Tell Asset Managers: Keep Fossil Fuels in the Ground!
CEOs of BlackRock, Vanguard, and State Street
The climate crisis isn’t being financed by a rogue group of unknown actors. It’s being funded in part by some of the largest institutions on Wall Street — asset managers. These institutions are responsible for handling the investments and retirement savings for individual investors, corporate 401(k)s, foundations, public pension funds, and more.
These asset managers are using our savings to fund fossil fuel expansion. This needs to end.

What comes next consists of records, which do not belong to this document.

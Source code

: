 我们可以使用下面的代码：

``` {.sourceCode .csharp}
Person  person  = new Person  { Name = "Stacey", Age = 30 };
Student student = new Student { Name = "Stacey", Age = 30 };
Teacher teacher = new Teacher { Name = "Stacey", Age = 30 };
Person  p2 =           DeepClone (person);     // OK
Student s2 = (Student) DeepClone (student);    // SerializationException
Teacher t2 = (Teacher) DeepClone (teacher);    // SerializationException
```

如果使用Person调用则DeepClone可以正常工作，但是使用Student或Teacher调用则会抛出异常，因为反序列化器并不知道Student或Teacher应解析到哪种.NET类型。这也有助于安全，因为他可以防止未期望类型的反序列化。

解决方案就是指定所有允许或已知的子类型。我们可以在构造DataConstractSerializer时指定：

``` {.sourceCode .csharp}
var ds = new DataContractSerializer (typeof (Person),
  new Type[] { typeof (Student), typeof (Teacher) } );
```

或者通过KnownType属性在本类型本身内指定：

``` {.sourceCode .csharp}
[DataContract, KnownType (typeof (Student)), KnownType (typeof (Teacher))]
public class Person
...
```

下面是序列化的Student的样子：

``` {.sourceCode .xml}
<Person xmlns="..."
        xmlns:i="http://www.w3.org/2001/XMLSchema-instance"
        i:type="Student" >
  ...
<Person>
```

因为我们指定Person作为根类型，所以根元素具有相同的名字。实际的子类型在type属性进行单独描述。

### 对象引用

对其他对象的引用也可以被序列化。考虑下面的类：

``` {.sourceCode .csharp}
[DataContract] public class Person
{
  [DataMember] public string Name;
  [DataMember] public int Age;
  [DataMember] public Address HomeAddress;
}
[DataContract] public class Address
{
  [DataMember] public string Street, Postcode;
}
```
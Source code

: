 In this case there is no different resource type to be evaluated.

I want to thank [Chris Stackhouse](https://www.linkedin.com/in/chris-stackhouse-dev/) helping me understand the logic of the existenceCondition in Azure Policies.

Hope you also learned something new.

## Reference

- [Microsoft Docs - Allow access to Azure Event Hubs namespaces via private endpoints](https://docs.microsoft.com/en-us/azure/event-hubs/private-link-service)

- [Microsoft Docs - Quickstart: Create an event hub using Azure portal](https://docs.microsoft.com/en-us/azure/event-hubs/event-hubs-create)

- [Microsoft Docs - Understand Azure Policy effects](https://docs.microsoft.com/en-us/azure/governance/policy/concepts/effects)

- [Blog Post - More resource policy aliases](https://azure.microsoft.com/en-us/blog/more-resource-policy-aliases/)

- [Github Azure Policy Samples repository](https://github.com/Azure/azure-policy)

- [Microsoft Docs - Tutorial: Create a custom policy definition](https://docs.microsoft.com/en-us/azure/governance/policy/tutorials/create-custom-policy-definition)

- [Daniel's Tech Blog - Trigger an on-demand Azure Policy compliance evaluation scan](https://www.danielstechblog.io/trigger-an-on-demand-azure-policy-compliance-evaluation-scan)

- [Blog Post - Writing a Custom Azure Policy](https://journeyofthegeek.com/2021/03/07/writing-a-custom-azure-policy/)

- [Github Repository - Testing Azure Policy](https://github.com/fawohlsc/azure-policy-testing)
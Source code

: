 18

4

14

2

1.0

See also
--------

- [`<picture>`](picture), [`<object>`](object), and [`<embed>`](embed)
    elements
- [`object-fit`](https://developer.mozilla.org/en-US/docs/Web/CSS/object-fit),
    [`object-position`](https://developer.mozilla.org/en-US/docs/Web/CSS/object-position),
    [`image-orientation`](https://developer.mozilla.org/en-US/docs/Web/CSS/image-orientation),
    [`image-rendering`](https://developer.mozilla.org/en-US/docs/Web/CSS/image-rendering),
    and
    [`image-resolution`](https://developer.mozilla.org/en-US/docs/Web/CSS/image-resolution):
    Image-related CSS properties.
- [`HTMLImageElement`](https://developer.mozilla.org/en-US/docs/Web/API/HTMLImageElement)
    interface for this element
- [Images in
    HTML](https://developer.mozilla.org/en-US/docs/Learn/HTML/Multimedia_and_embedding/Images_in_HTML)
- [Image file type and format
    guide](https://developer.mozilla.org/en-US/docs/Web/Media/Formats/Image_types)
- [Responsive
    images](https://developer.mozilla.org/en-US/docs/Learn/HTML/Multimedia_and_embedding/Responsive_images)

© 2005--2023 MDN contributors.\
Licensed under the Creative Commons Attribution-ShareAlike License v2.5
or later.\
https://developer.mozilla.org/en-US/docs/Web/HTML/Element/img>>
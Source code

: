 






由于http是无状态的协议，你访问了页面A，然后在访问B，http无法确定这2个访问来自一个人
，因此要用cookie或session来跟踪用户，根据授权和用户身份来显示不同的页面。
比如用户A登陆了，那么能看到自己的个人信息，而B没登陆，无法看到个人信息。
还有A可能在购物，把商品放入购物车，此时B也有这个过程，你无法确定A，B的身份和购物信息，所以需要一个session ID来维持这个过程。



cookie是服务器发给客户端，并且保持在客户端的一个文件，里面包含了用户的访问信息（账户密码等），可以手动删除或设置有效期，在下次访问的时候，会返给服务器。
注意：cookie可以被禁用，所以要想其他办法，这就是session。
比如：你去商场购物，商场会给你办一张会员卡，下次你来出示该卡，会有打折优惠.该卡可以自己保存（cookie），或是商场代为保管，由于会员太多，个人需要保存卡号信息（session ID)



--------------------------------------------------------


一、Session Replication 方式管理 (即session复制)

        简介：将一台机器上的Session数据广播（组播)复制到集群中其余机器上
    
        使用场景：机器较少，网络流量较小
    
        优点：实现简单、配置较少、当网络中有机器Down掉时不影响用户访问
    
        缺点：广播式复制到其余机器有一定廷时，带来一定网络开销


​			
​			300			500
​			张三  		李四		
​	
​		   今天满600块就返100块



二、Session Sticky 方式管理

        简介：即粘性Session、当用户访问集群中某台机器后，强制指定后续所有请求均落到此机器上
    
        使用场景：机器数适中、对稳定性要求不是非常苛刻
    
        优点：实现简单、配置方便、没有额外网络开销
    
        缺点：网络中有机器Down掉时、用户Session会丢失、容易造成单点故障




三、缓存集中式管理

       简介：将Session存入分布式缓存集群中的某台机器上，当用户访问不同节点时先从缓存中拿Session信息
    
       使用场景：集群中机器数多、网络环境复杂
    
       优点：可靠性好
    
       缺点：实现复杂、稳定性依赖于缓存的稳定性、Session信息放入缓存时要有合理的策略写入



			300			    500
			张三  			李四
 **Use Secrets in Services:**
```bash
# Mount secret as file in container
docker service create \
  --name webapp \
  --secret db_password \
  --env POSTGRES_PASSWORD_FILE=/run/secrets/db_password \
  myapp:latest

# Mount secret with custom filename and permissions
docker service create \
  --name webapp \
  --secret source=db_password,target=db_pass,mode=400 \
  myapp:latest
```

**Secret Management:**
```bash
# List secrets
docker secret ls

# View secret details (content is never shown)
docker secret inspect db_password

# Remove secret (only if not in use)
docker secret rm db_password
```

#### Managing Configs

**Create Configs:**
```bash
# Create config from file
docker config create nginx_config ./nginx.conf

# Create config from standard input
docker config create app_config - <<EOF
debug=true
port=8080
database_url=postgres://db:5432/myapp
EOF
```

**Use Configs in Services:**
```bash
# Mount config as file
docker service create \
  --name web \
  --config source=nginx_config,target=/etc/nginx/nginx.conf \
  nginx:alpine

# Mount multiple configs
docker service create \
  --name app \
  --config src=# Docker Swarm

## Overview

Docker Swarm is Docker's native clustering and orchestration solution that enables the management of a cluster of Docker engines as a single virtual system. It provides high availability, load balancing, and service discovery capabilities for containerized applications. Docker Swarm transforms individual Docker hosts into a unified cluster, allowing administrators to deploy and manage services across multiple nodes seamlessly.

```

Fossil fuel companies sell bonds to raise new funds, which can be used to support general operations or new expansion projects. Fossil fuel expansion, like the Willow Project or the Rio Grande LNG terminal, can’t happen without the help of the money that is raised through the sale of bonds. And bond sales can’t be successful without investors, including the world’s largest asset managers, agreeing to buy them.
Asset managers, like BlackRock, Vanguard, and State Street, are some of the biggest buyers of these bonds. They pour billions of dollars into fossil fuel companies every year, helping to finance the buildout of new pipelines, LNG terminals, and fracking sites. As the climate crisis worsens, the need for asset managers to adopt serious climate policies is more important than ever.
The investment decisions of asset managers have huge implications for the world. Just five of the biggest control more than the entire GDP of the US economy; where they choose to invest will help decide whether we transition to a just, low-carbon economy or get locked into a fossil fueled future. In order for fossil fuel expansion to stop, investors must stop buying bonds from companies expanding fossil fuel production and building new fossil fuel infrastructure.
In order to protect their clients’s savings and our (financial) future, they need to stop providing new funding for climate-wrecking fossil fuel expansion projects. Tell asset managers to stop buying fossil fuel bonds!
Sponsored by
To:
CEOs of BlackRock, Vanguard, and State Street
From:
[Your Name]
Climate science is very clear on two points: that the climate crisis is driven primarily by the production and combustion of fossil fuels and that fossil fuel expansion is fundamentally incompatible with the Paris Agreement’s goal of limiting warming to 1.5°C. This expansion is enabled by investors like you that provide capital to companies that are continuing to expand fossil fuel assets and infrastructure.
Fossil fuel companies, for example, are increasingly relying on bond sales to raise new debt; in 2020, over half of financing for coal, oil, and gas companies came from bonds. The purchase of these bonds, even unrestricted corporate bonds, is instrumental in enabling the expansion of fossil fuel assets and, consequently, climate disaster and carbon lock in.
In short, continuing to purchase newly issued fossil fuel bonds not only undermines global climate goals, but creates systemic risks for the market as a whole and dramatically increases risk to your clients’ portfolios. In the face of emerging risks, like climate change, a critical part of risk management must be working to mitigate issues that pose systemic risk to the long-term value of entire portfolios. This is especially true for long-term and diversified investors, like you.
As one of the world’s biggest asset managers, and one of the biggest purveyors of capital globally, your decisions have real-world consequences. Your investment decisions have outsized influence in determining whether we will hit global climate goals, whether we will have a fossil fueled future or one powered by clean, renewable energy, and whether we preserve biological richness for generations to come.
In order to fulfill your fiduciary duties of care and loyalty, you must use the resources at your disposal to mitigate both idiosyncratic and systemic climate risks. Central to that is stopping the flow of new capital to companies that are expanding fossil fuels and have no credible Paris-aligned transition plan. As the Science Based Targets Initiative made clear in its 2023 Fossil Fuel Finance position paper, this means immediately ceasing “new financial support to companies and projects that add to the unabated capacity of fossil fuel assets” and setting clear goals to “phase out financial support to any projects and/or companies that are unable or unwilling to follow a 1.5°C transition within a pre-defined timeframe.”
I am calling on you to fulfill your fiduciary duty by changing your investment practices in order to help mitigate the growing systemic risks that climate change poses. Specifically, I am calling on you to stop the flow of capital to the biggest polluters by committing not to buy newly issued bonds or shares from companies expanding fossil fuel production, assets, or infrastructure.